# Wwe2k15



## Cyberghost (Apr 22, 2015)

*cdn.akamai.steamstatic.com/steam/apps/240460/header.jpg?t=1429728801​
WWE 2K15 ushers in a new era of WWE video games! WWE 2K15 brings the hardest hitting and most fluid WWE gameplay to date, closer than ever to what fans see on WWE TV. With significant gameplay enhancements, a presentation overhaul, and all-new MyCAREER and 2K Showcase game modes, WWE 2K15 delivers the most authentic and action-packed WWE video game experience to date. 

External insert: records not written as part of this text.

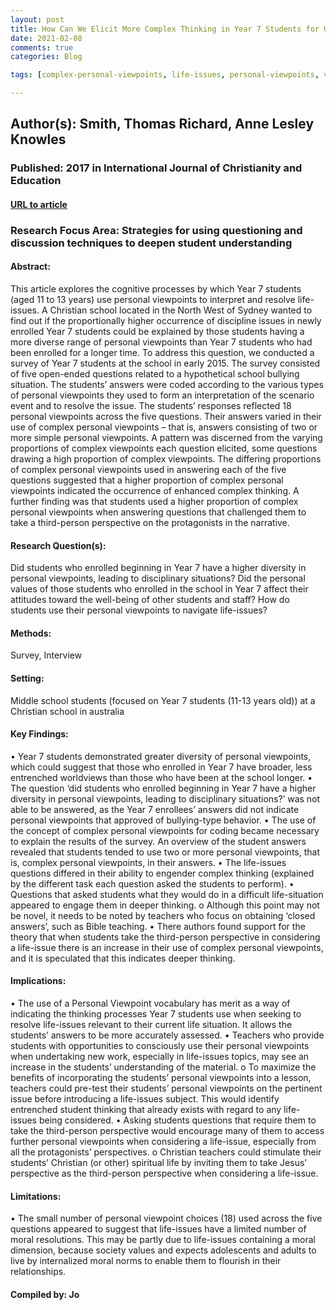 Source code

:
```yaml
---
layout: post
title: How Can We Elicit More Complex Thinking in Year 7 Students for Understanding and Resolving Life-Issues?
date: 2021-02-08
comments: true
categories: Blog

tags: [complex-personal-viewpoints, life-issues, personal-viewpoints, viewpoint-choices]

---
```


## Author(s): Smith, Thomas Richard, Anne Lesley Knowles

### Published: 2017 in International Journal of Christianity and Education

#### [URL to article](http://eds.b.ebscohost.com.proxy.uchicago.edu/eds/detail/detail?vid=2&sid=8d102559-dad6-46ed-ad87-91965bf4b906%40pdc-v-sessmgr03&bdata=JnNpdGU9ZWRzLWxpdmUmc2NvcGU9c2l0ZQ%3d%3d#AN=ATLAiGFE171211000792&db=lsdar)

### Research Focus Area: Strategies for using questioning and discussion techniques to deepen student understanding

#### Abstract:
This article explores the cognitive processes by which Year 7 students (aged 11 to 13 years) use  personal viewpoints to interpret and resolve life-issues. A Christian school located in the North West of Sydney wanted to find out if the proportionally higher occurrence of discipline issues in newly enrolled Year 7 students could be explained by those students having a more diverse range of personal viewpoints than Year 7 students who had been enrolled for a longer time. To address this question, we conducted a survey of Year 7 students at the school in early 2015. The survey consisted of five open-ended questions related to a hypothetical school bullying situation. The students’ answers were coded according to the various types of personal viewpoints they used to form an interpretation of the scenario event and to resolve the issue. The students’ responses reflected 18 personal viewpoints across the five questions. Their answers varied in their use of complex personal viewpoints – that is, answers consisting of two or more simple personal viewpoints. A pattern was discerned from the varying proportions of complex viewpoints each question elicited, some questions drawing a high proportion of complex viewpoints. The differing proportions of complex personal viewpoints used in answering each of the five questions suggested that a higher proportion of complex personal viewpoints indicated the occurrence of enhanced complex thinking. A further finding was that students used a higher proportion of complex personal viewpoints when answering questions that challenged them to take a third-person perspective on the protagonists in the narrative.


#### Research Question(s):
Did students who enrolled beginning in Year 7 have a higher diversity in personal viewpoints, leading to disciplinary situations? Did the personal values of those students who enrolled in the school in Year 7 affect their attitudes toward the well-being of other students and staff? How do students use their personal viewpoints to navigate life-issues?


#### Methods:
Survey, Interview


#### Setting:
Middle school students (focused on Year 7 students (11-13 years old)) at a Christian school in australia


#### Key Findings:
• Year 7 students demonstrated greater diversity of personal viewpoints, which could suggest that those who enrolled in Year 7 have broader, less entrenched worldviews than those who have been at the school longer. • The question ‘did students who enrolled beginning in Year 7 have a higher diversity in personal viewpoints, leading to disciplinary situations?’ was not able to be answered, as the Year 7 enrollees’ answers did not indicate personal viewpoints that approved of bullying-type behavior. • The use of the concept of complex personal viewpoints for coding became necessary to explain the results of the survey. An overview of the student answers revealed that students tended to use two or more personal viewpoints, that is, complex personal viewpoints, in their answers. • The life-issues questions differed in their ability to engender complex thinking (explained by the different task each question asked the students to perform). • Questions that asked students what they would do in a difficult life-situation appeared to engage them in deeper thinking.  o Although this point may not be novel, it needs to be noted by teachers who focus on obtaining ‘closed answers’, such as Bible teaching. • There authors found support for the theory that when students take the third-person perspective in considering a life-issue there is an increase in their use of complex personal viewpoints, and it is speculated that this indicates deeper thinking. 


#### Implications:
• The use of a Personal Viewpoint vocabulary has merit as a way of indicating the thinking processes Year 7 students use when seeking to resolve life-issues relevant to their current life situation. It allows the students’ answers to be more accurately assessed. • Teachers who provide students with opportunities to consciously use their personal viewpoints when undertaking new work, especially in life-issues topics, may see an increase in the students’ understanding of the material. o To maximize the benefits of incorporating the students’ personal viewpoints into a lesson, teachers could pre-test their students’ personal viewpoints on the pertinent issue before introducing a life-issues subject. This would identify entrenched student thinking that already exists with regard to any life-issues being considered. • Asking students questions that require them to take the third-person perspective would encourage many of them to access further personal viewpoints when considering a life-issue, especially from all the protagonists’ perspectives.  o Christian teachers could stimulate their students’ Christian (or other) spiritual life by inviting them to take Jesus’ perspective as the third-person perspective when considering a life-issue. 


#### Limitations:
• The small number of personal viewpoint choices (18) used across the five questions appeared to suggest that life-issues have a limited number of moral resolutions. This may be partly due to life-issues containing a moral dimension, because society values and expects adolescents and adults to live by internalized moral norms to enable them to flourish in their relationships.


#### Compiled by: Jo

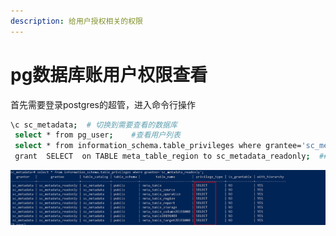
 ```yaml
---
description: 给用户授权相关的权限
---
```


# pg数据库账用户权限查看



首先需要登录postgres的超管，进入命令行操作

```bash
\c sc_metadata;  # 切换到需要查看的数据库
 select * from pg_user;    #查看用户列表
 select * from information_schema.table_privileges where grantee='sc_metadata_readonly'; #查看这个用户对这个数据库的表的权限
 grant  SELECT  on TABLE meta_table_region to sc_metadata_readonly;  ## 给该用户授权 select
```

![](../../.gitbook/assets/image.png)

Feel every blow, hear every impact. WWE 2K15. Feel It. 

*cdn.akamai.steamstatic.com/steam/apps/240460/extras/2KSMKT_WWE2K15_PC_STEAM_ASSET_600x1000_ENG.jpg?t=1429728801​
Includes every single piece of downloadable content*:

*Immediate access to Playable Hulk Hogan and Hollywood Hogan:*
What’cha gonna do when TWO versions of Hulk Hogan run wild on you? Receive ”Hollywood” Hulk Hogan, as well as the classic red and yellow Hulk Hogan.

*Immediate access to Sting Playable Characters Pack:*
For the first time EVER in a WWE ring, It’s showtime! Receive two versions of the legend Sting! Play as blonde-haired retro Sting clad in neon colors, or as the intimidating silent warrior that battled the nWo!

*WCW Character Pack*:*
During the Monday Night Wars, WCW dominated WWE for 83 straight weeks. Relive the Monday Night Wars with five of the toughest legends from WCW – “the Belfast Bruiser” Fit Finlay, Lord Steven Regal, "the Beast from the East" Bam Bam Bigelow, Diamond Dallas Page, and "the Total Package" Lex Luger, all in one add-on pack. WCW...Where the Big Boys Play.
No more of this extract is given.